Software tool for in-space printing of reliable parts

R. Bhowmik, S. Jha
Polaron Analytics,
United States

Keywords: machine learning, additive manufacturing, data analytics, planform, images

Summary:

We are customizing our in-house cloud-based data analytics platform, MatVerse, for automatic inspection of the additive manufacturing (AM) process both in one and zero gravity conditions to enhance reliability. The MatVerse platform utilizes machine learning algorithms to analyze structured datasets and provide helpful information in the form of plots and graphs. The users also have the flexibility to download their datasets, calculations, and all the learned models. We are in the process of incorporating a module named "CLADMA" (short form for "cloud additive manufacturing") in the MatVerse platform for analyzing both the structured and unstructured datasets from AM printers. The module will include all the learned models developed for printing high-quality parts. "CLADMA" will be capable of automatically differentiating flaw-free components from defective components using machine learning methods. We aim to make MatVerse extremely user-friendly such that users with little or almost no experience in data extraction, cleaning, and analysis can easily use it. We recently developed a preliminary deep neural network model using in-situ thermal images generated during printing of coupons on a Fabrisonic printer. The initial model can classify images to differentiate between defect-free and defect-containing parts. We are in the process of capturing more datasets to increase our model's accuracy.
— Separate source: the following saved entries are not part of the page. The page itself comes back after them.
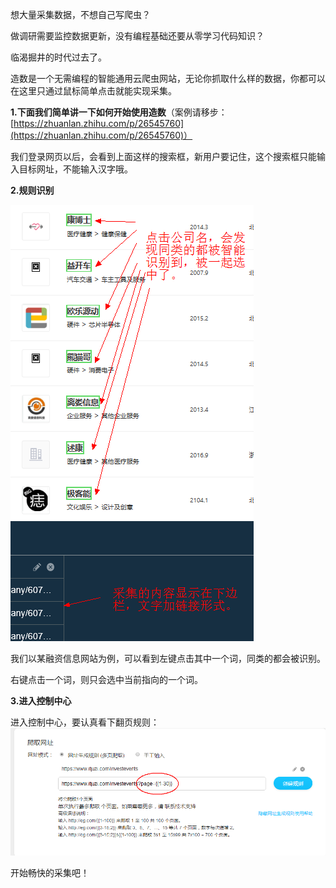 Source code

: 想大量采集数据，不想自己写爬虫？

做调研需要监控数据更新，没有编程基础还要从零学习代码知识？

临渴掘井的时代过去了。

造数是一个无需编程的智能通用云爬虫网站，无论你抓取什么样的数据，你都可以在这里只通过鼠标简单点击就能实现采集。

**1.下面我们简单讲一下如何开始使用造数**（案例请移步：[https://zhuanlan.zhihu.com/p/26545760](https://zhuanlan.zhihu.com/p/26545760)）

我们登录网页以后，会看到上面这样的搜索框，新用户要记住，这个搜索框只能输入目标网址，不能输入汉字哦。

**2.规则识别**

![](/assets/内容选择页面.png)

我们以某融资信息网站为例，可以看到左键点击其中一个词，同类的都会被识别。

右键点击一个词，则只会选中当前指向的一个词。

**3.进入控制中心**

进入控制中心，要认真看下翻页规则：![](/assets/翻页规则.png)

开始畅快的采集吧！

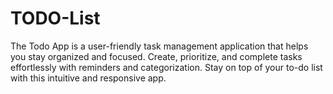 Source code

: # TODO-List
The Todo App is a user-friendly task management application that helps you stay organized and focused. Create, prioritize, and complete tasks effortlessly with reminders and categorization. Stay on top of your to-do list with this intuitive and responsive app.
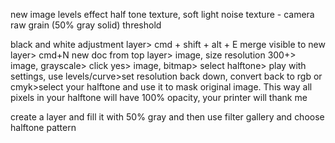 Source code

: new image
levels effect
half tone texture, soft light
noise texture - camera raw grain (50% gray solid)
threshold

black and white adjustment layer> cmd + shift + alt + E merge visible to new layer> cmd+N new doc from top layer> image, size resolution 300+> image, grayscale> click yes> image, bitmap> select halftone> play with settings, use levels/curve>set resolution back down, convert back to rgb or cmyk>select your halftone and use it to mask original image. This way all pixels in your halftone will have 100% opacity, your printer will thank me

create a layer and fill it with 50% gray and then use filter gallery and choose halftone pattern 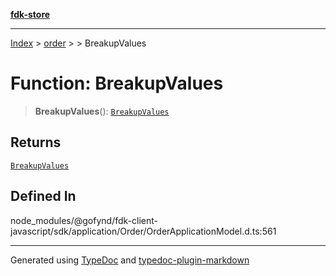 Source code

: [**fdk-store**](../../../README.md)
***

[Index](../../../API.md) > [order](../../README.md) > [<internal>](../README.md) > BreakupValues

# Function: BreakupValues

> **BreakupValues**(): [`BreakupValues`](../type-aliases/type-alias.BreakupValues.md)

## Returns

[`BreakupValues`](../type-aliases/type-alias.BreakupValues.md)

## Defined In

node\_modules/@gofynd/fdk-client-javascript/sdk/application/Order/OrderApplicationModel.d.ts:561

***
Generated using [TypeDoc](https://typedoc.org/) and [typedoc-plugin-markdown](https://www.npmjs.com/package/typedoc-plugin-markdown)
For developing a model for the in-space AM process, we are generating datasets in vacuum conditions, replicating a partial space environment. Furthermore, we are conducting initial conversations with various launch and satellite providers to successfully place a miniature Fabrisonic machine in an on-orbit (in-space) condition with the goal to generate additional datasets for optimizing the learned models for printing reliable parts in zero gravity conditions. The final deep learning model will be beneficial for printing defect-free components for satellites or spacecrafts. We will implement the learned model in the "CLADMA" module for easy use. The on-orbit printer with the MatVerse platform will also be helpful for on-demand printing of nano- and micro-satellites.